■ PROMPT: When the line with "CCI-1853, CCI-1854, CCI-1855" appears below, start repeating lines exactly, and keep going through the line with "CCI-1856, CCI-1857, CCI-1858"; add nothing outside that span.

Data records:
========================
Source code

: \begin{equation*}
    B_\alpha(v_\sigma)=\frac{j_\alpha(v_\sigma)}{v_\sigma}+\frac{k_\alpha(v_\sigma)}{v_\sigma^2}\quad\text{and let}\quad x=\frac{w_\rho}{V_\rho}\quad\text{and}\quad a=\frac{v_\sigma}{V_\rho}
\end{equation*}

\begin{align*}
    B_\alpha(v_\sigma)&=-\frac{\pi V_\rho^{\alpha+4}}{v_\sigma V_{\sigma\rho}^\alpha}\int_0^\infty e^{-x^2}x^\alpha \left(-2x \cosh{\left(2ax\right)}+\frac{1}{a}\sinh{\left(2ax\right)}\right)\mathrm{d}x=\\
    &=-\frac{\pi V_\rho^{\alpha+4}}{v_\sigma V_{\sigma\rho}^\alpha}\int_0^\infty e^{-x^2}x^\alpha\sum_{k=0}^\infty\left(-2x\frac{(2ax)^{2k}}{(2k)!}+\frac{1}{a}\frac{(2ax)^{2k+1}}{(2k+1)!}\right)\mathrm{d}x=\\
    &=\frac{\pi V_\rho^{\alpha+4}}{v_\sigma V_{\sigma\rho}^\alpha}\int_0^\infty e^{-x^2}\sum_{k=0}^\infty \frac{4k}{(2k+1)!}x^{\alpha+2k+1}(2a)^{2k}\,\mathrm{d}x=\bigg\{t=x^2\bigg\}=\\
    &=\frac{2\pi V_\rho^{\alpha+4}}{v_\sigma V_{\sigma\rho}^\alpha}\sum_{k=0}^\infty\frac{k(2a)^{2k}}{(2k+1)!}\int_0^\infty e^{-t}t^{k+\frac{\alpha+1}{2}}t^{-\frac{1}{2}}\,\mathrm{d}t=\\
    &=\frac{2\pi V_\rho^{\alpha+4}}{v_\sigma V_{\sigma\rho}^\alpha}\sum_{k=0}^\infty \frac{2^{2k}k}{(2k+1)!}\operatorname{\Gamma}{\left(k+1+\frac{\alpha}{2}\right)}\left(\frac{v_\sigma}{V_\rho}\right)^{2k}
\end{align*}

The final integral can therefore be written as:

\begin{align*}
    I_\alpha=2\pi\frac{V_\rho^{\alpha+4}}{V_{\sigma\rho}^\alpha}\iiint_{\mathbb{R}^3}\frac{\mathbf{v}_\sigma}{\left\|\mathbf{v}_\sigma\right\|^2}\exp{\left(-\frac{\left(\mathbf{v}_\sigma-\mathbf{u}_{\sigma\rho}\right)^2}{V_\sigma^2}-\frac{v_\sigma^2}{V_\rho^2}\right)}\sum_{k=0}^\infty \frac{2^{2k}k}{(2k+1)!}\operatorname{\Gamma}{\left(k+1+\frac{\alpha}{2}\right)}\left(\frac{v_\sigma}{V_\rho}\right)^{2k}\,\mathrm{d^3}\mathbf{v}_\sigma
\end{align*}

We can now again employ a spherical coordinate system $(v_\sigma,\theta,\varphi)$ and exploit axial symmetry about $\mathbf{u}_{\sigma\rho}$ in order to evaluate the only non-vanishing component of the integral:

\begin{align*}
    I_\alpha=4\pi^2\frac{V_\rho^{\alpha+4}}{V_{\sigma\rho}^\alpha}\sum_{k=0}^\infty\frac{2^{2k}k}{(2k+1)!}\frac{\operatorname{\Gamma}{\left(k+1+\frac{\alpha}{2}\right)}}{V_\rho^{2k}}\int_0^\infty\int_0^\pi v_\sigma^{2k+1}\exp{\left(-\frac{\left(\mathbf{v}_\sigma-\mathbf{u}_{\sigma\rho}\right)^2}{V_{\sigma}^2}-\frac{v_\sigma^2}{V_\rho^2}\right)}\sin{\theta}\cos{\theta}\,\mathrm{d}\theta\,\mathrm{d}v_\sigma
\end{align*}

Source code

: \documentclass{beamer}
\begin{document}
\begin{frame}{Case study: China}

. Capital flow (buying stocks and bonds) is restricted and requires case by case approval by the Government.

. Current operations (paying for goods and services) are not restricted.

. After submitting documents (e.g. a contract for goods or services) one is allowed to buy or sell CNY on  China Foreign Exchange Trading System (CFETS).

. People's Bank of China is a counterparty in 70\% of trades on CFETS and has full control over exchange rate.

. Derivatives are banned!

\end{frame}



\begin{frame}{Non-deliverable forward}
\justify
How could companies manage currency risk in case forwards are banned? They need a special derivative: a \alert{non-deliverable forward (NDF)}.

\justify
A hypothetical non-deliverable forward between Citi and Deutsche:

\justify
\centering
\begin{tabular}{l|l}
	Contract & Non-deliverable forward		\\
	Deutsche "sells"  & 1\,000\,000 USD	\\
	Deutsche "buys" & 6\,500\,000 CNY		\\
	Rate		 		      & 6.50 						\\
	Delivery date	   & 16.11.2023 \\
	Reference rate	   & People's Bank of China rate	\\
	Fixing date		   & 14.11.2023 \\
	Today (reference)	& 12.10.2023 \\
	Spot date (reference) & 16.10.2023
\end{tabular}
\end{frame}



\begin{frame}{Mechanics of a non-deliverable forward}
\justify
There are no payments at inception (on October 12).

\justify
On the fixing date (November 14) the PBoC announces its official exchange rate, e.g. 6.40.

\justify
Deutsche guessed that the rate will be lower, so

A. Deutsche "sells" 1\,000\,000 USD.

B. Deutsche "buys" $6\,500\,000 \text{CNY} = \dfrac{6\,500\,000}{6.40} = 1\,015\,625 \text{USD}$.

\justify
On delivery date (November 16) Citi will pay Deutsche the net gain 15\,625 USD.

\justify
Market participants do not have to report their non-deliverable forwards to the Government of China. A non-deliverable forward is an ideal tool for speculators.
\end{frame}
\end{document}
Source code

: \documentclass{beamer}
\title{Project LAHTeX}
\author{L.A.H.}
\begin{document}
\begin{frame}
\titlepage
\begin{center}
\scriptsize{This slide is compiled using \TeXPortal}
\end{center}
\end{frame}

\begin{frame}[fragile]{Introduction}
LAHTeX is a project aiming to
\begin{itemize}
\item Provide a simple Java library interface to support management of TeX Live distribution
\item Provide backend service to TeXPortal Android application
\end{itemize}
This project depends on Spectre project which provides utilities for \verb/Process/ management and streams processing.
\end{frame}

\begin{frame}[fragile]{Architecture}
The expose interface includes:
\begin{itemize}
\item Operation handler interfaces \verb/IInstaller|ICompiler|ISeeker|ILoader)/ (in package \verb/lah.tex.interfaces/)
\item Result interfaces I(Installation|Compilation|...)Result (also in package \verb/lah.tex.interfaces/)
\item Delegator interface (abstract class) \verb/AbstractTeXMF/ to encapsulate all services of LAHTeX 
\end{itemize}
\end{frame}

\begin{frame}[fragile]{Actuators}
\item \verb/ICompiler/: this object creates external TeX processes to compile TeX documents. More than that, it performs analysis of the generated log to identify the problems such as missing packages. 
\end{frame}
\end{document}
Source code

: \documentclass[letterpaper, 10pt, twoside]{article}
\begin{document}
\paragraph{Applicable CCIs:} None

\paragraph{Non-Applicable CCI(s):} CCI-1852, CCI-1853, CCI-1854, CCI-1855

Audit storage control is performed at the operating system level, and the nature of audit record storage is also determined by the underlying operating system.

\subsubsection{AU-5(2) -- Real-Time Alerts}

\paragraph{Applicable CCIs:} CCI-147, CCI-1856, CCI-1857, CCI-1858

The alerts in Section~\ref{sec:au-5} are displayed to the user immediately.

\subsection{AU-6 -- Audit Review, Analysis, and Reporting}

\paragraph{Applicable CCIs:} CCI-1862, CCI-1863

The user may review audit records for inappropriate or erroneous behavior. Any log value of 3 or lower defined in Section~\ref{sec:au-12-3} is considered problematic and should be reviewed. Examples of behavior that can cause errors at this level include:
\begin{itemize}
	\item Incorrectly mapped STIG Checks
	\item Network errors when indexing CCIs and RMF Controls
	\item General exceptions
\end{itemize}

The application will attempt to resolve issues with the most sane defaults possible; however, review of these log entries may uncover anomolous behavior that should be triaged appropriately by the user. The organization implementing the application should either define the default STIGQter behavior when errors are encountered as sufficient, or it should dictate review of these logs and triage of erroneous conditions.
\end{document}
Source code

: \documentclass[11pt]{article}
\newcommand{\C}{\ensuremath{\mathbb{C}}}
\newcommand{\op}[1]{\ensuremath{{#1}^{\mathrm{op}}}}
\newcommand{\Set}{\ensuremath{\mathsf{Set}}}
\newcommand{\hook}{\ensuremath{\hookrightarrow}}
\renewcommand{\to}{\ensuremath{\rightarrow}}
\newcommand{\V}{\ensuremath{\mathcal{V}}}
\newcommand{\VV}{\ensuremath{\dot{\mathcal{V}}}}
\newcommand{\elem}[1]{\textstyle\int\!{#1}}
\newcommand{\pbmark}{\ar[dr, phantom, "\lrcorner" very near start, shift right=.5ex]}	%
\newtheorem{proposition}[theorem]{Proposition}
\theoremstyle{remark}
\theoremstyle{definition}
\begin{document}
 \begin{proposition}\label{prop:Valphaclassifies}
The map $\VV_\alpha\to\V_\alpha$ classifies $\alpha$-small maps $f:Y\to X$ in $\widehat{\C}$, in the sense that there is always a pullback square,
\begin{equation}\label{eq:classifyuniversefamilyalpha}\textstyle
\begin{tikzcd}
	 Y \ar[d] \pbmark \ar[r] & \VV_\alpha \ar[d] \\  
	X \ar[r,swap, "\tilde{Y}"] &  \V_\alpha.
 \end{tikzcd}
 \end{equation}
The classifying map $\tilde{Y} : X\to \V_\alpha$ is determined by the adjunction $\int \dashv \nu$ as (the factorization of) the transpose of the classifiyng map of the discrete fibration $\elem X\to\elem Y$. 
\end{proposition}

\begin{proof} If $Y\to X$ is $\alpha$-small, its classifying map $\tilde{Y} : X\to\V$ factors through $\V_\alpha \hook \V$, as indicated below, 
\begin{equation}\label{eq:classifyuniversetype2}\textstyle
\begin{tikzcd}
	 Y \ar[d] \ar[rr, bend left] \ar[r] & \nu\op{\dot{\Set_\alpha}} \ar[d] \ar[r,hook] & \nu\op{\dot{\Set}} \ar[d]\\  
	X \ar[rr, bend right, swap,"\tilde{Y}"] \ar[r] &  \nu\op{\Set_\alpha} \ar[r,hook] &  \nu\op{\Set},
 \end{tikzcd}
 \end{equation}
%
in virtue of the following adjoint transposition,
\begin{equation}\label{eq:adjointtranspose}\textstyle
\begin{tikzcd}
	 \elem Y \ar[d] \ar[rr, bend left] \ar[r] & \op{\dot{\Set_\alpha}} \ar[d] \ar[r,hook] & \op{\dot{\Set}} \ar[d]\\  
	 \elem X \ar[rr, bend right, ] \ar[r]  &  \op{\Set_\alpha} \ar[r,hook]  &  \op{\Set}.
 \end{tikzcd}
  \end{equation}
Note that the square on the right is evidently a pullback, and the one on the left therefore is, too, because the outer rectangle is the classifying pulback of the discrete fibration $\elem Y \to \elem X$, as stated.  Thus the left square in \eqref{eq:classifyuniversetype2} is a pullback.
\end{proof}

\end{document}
========================
■ TASK RESULT:
\paragraph{Non-Applicable CCI(s):} CCI-1852, CCI-1853, CCI-1854, CCI-1855

Audit storage control is performed at the operating system level, and the nature of audit record storage is also determined by the underlying operating system.

\subsubsection{AU-5(2) -- Real-Time Alerts}

\paragraph{Applicable CCIs:} CCI-147, CCI-1856, CCI-1857, CCI-1858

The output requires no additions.